Search the material and gather each line with "的序列化限制" in it.

BEGIN RECORDS SUPPLIED

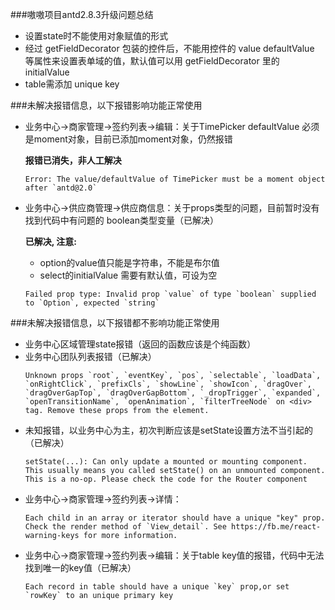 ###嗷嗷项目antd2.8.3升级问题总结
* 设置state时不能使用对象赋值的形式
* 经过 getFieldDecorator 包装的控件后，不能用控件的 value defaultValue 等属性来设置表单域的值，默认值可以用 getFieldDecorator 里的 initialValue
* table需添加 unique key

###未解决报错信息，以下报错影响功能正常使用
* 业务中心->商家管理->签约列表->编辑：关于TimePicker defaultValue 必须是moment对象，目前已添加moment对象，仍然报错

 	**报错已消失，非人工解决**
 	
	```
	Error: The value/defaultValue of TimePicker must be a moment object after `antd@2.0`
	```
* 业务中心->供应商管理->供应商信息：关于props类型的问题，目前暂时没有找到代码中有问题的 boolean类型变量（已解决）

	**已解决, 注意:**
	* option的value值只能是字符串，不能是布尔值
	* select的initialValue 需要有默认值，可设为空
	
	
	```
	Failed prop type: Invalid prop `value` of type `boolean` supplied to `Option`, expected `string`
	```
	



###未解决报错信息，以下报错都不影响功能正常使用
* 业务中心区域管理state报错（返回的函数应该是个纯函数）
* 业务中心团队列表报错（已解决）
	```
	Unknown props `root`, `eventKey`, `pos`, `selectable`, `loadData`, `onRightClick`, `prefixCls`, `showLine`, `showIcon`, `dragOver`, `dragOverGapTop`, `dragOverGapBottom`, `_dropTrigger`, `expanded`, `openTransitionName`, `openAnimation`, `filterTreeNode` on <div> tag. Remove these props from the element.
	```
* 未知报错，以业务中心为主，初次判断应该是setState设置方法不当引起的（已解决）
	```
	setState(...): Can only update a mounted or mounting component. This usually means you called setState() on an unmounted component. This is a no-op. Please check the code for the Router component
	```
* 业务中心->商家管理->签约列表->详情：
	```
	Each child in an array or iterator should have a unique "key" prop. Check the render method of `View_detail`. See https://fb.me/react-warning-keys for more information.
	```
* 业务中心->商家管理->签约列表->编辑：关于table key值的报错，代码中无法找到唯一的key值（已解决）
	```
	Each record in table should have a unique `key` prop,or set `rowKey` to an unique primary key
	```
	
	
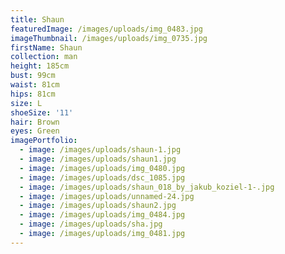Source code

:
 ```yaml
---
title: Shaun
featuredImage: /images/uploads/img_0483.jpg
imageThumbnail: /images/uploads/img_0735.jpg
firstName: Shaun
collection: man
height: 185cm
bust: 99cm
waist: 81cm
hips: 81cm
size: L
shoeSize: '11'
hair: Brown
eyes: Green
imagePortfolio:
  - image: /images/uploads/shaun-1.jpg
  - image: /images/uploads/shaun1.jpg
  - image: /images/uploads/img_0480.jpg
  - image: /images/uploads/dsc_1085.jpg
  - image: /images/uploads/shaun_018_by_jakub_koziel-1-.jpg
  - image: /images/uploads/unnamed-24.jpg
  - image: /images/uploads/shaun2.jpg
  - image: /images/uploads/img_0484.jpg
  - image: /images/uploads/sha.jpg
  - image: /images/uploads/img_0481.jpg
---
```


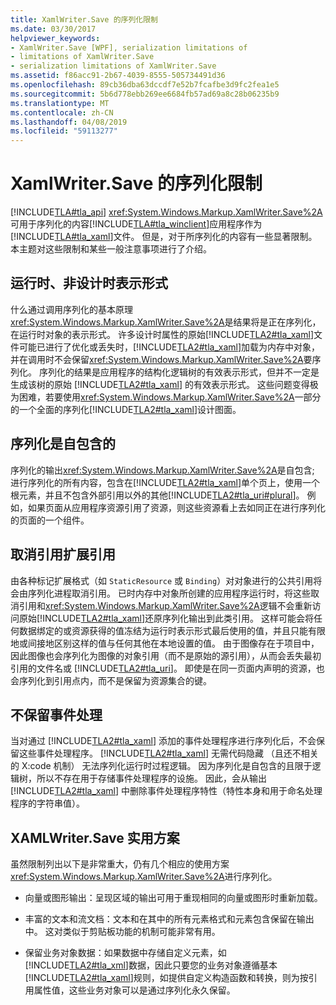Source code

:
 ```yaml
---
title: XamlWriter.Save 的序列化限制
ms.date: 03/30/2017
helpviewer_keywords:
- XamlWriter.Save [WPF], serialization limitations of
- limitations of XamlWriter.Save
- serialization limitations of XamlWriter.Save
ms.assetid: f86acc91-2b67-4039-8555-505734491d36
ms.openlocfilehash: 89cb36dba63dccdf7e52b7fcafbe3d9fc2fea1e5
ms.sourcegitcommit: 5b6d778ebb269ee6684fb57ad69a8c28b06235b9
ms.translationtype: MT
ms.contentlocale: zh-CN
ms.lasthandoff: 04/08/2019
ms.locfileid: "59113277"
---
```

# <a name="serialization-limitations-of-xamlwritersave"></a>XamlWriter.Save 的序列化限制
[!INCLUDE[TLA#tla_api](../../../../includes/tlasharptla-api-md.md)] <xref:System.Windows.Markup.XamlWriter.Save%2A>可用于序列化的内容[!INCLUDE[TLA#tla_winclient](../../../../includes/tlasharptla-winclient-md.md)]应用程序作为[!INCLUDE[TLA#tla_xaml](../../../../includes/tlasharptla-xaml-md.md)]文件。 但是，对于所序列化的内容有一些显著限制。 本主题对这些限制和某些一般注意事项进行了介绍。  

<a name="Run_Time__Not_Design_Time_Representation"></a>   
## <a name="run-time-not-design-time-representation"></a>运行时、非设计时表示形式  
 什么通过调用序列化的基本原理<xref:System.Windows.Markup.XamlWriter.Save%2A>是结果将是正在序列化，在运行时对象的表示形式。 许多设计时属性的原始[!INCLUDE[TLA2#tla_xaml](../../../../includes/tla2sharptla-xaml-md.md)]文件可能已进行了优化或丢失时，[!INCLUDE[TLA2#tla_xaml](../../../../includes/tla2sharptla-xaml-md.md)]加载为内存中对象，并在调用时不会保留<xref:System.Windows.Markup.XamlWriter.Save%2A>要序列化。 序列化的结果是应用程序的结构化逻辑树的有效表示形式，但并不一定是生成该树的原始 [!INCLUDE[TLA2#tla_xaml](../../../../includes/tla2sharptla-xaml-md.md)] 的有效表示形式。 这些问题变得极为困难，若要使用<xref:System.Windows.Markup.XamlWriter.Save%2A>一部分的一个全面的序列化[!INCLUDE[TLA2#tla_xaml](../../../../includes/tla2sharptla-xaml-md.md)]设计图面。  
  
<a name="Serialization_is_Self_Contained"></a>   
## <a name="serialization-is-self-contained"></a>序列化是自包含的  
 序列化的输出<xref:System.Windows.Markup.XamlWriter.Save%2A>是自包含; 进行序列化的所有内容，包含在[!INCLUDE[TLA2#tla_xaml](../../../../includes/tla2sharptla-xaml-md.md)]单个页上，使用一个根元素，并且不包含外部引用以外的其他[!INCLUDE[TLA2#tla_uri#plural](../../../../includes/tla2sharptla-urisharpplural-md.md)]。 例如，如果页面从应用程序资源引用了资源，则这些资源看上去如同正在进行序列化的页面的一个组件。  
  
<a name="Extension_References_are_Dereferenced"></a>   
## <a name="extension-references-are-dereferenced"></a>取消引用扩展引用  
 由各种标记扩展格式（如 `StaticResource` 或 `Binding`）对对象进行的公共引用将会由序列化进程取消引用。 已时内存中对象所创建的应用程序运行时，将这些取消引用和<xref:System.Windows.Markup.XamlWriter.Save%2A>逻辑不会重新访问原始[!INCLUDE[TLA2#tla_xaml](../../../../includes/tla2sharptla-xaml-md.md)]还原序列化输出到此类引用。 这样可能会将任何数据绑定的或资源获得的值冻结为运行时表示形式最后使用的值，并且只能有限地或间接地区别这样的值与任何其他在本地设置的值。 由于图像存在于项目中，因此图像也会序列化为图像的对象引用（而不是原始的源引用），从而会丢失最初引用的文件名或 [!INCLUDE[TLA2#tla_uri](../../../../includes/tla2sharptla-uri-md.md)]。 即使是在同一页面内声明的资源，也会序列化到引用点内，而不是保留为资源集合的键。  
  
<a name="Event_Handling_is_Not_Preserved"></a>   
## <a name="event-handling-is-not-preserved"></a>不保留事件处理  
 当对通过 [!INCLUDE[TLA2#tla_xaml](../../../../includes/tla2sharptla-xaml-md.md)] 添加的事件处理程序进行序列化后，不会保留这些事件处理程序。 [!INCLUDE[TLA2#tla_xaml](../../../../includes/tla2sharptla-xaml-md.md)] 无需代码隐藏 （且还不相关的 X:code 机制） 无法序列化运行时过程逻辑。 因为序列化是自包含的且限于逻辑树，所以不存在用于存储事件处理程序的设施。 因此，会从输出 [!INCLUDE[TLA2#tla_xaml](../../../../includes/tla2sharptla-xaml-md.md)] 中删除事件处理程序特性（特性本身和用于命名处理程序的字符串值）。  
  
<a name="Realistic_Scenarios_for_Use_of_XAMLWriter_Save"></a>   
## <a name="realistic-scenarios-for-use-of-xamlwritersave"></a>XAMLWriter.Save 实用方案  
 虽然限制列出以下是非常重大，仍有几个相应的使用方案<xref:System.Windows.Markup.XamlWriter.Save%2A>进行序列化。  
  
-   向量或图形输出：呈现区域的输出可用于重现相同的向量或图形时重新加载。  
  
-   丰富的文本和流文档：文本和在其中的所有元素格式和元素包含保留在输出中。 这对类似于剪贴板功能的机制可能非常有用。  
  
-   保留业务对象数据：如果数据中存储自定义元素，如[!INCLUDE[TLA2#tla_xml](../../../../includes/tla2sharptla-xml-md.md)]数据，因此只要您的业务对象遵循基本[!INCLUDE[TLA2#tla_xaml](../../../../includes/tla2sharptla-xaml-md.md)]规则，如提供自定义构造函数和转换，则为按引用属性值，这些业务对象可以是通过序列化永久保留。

END RECORDS SUPPLIED

* [RESULT OF THE TASK]:
title: XamlWriter.Save 的序列化限制
# <a name="serialization-limitations-of-xamlwritersave"></a>XamlWriter.Save 的序列化限制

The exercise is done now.